Problem details:
In the entries below, how many lines contain the string "Udacity"? State the number and nothing else.

Study material:
Segment Open

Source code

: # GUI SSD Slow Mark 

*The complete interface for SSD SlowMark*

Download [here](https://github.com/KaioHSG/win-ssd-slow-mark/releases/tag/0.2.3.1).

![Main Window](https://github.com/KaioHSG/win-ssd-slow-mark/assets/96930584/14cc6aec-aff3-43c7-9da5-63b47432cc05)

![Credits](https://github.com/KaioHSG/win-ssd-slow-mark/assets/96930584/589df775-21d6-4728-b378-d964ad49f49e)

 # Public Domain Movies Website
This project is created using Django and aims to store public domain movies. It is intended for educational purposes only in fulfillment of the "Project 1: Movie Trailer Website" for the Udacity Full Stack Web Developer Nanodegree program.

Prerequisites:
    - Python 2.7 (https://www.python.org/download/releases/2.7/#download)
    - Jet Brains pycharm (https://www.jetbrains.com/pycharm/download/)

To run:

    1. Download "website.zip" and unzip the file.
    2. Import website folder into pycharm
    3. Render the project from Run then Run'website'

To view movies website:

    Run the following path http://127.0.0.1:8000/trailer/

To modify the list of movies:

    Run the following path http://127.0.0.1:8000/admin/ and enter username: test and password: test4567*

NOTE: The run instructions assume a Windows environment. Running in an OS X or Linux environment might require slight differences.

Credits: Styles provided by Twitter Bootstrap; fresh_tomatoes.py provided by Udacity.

Segment Closed

Task output:
2